_ACTIVITY_: Restate word for word the entries below, starting with the line with "A classe $B_0$-EPG coincide" and continuing through the line with "Além disso, a". Include both of those lines and no others.

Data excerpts
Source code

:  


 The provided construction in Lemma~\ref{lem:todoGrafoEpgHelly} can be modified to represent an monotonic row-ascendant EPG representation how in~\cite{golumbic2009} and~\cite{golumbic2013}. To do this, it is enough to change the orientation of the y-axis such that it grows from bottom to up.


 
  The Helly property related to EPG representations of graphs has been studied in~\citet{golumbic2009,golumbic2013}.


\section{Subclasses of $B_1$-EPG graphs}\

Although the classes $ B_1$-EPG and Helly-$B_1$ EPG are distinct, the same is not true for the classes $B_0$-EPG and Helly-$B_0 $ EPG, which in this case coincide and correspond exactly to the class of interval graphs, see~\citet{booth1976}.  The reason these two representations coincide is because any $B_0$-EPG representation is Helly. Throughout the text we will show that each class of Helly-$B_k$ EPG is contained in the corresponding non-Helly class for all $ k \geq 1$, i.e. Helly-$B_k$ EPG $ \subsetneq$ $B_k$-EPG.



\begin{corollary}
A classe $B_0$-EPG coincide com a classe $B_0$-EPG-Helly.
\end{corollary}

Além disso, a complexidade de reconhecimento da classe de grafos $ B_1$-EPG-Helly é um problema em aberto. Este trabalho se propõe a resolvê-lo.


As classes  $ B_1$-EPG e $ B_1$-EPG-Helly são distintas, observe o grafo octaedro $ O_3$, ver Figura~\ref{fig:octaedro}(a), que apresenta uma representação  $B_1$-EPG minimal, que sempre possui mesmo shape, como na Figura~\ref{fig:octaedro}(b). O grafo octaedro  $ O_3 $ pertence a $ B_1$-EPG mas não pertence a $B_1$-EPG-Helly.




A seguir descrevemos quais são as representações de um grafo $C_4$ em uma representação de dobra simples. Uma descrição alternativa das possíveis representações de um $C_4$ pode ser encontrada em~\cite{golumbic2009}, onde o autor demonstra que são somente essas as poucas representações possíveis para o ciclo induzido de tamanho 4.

_EXERCISE OUTPUT_:
A classe $B_0$-EPG coincide com a classe $B_0$-EPG-Helly.
\end{corollary}

Além disso, a complexidade de reconhecimento da classe de grafos $ B_1$-EPG-Helly é um problema em aberto. Este trabalho se propõe a resolvê-lo.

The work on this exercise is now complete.